Harwich Harbour have recently carried out two experimental intertidal recharge trials, each using over 20,000m3 of maintenance dredged muds (HR Wallingford & Posford Duvivier Environment 1998; Woodrow 1998). In the North Shotley scheme in the lower Orwell Estuary, 22,000m3 of maintenance material was pumped through a pipeline into a gravel bunded area to protect sea wall and the internationally important freshwater wetlands behind. In the Horsey North and Horsey Beach scheme, 20,000m3 of silt has been placed on a degraded marsh at Island Point to protect and regenerate saltmarsh.

Further initiatives for the future use of maintenance materials are being investigated by Harwich Haven Authority plan, as part of their proposals to provide a beneficial use for dredged material arising from the deepening of approach channels for the Ports of Felixstowe and Harwich. These schemes include intertidal recharge, dispersion of muds within the estuary system (trickle charge) and the placement of material behind seawalls to raise to intertidal levels (HR Wallingford & Posford Duvivier Environment, 1998).

Medway Port, intertidal recharge (trickle charge) using silts

An intertidal recharge experiment using maintenance dredgings from the port was undertaken in 1996 in a tributary of the Medway Estuary which is an SPA (Environmental Tracing Systems Ltd 1996; Pethick and Burd 1996).

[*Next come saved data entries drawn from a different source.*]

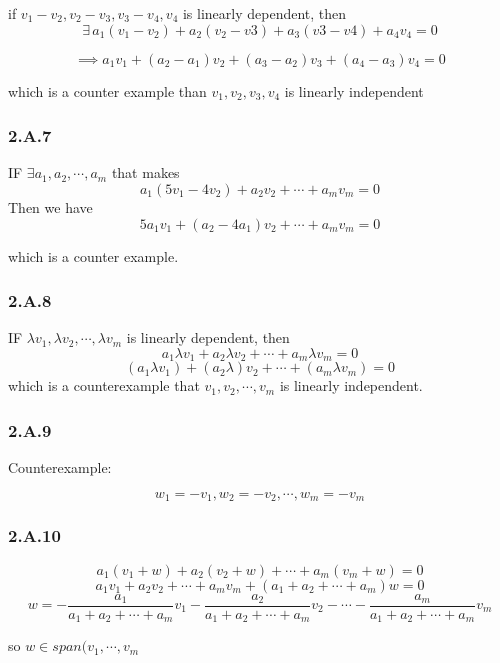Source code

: if $v_{1}-v_{2}, v_{2} - v_{3}, v_{3}-v_{4}, v_{4}$ is linearly dependent, then 
\[\exists\, a_{1}(v_{1}-v_{2})+ a_{2}(v_{2} - v{3})+ a_{3}(v{3}-v{4})+ a_{4}v_{4} = 0 \]

\[\implies a_{1}v_{1} + (a_{2} - a_{1})v_{2} + (a_{3}-a_{2})v_{3} + (a_{4}-a_{3})v_{4} = 0\]

which is a counter example than $v_{1}, v_{2}, v_{3}, v_{4}$ is linearly independent

\subsubsection*{2.A.7}

IF $\exists a_{1}, a_{2}, \cdots,a_{m}$ that makes
\[a_{1}(5v_{1}-4v_{2}) + a_{2}v_{2}+\cdots + a_{m}v_{m} = 0\]
Then we have
\[5a_{1}v_{1} + (a_{2}-4a_{1})v_{2}+\cdots + a_{m}v_{m} = 0\]

which is a counter example.

\subsubsection*{2.A.8}

IF $\lambda v_{1}, \lambda v_{2}, \cdots, \lambda v_{m}$ is linearly dependent, then 
\[a_{1}\lambda v_{1} + a_{2}\lambda v_{2} + \cdots + a_{m}\lambda v_{m} = 0\]
\[(a_{1}\lambda v_{1}) + (a_{2}\lambda) v_{2} + \cdots + (a_{m}\lambda v_{m}) = 0\]
which is a counterexample that $v_{1}, v_{2}, \cdots, v_{m}$ is linearly independent.

\subsubsection*{2.A.9}

Counterexample:

\[w_{1} = -v_{1}, w_{2} = -v_{2},\cdots, w_{m} = -v_{m}\]

\subsubsection*{2.A.10}

\[a_{1}(v_{1}+w) + a_{2}(v_{2} + w)+\cdots + a_{m}(v_{m} + w) = 0\]
\[a_{1}v_{1} + a_{2}v_{2} + \cdots +a_{m}v_{m} + (a_{1}+a_{2}+\cdots +a_{m})w = 0\]
\[w=-\frac{a_{1}}{a_{1}+a_{2}+\cdots +a_{m}}v_{1} - \frac{a_{2}}{a_{1}+a_{2}+\cdots +a_{m}}v_{2} - \cdots - \frac{a_{m}}{a_{1}+a_{2}+\cdots +a_{m}}v_{m} \]

so $w\in span(v_{1},\cdots ,v_{m}$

The objective of the scheme was to dispose of fine dredged material within an area of outstanding nature conservation interest and to retain the dredgings within the estuary system in a manner that is not harmful to the environment. The experiment was jointly funded by Medway Ports, MAFF’s Flood and Coastal Defence Division, the Environment Agency and English Nature.

The 4000m3 of fine dredged materials taken from Cadnam Basin were placed on the lower intertidal by split bottom barges and were left for natural hydraulic processes to gradually move it up the foreshore (trickle charge/feed). This approach enables the sediments to be redistributed within the intertidal system and promote the natural evolution of intertidal habitats. Early results from this experimental recharge scheme indicates that bottom dumping and trickle feeding is a success for relatively small infrequent volumes of fine dredged material. Around 50% of the material is estimated to have been retained at the recharge site.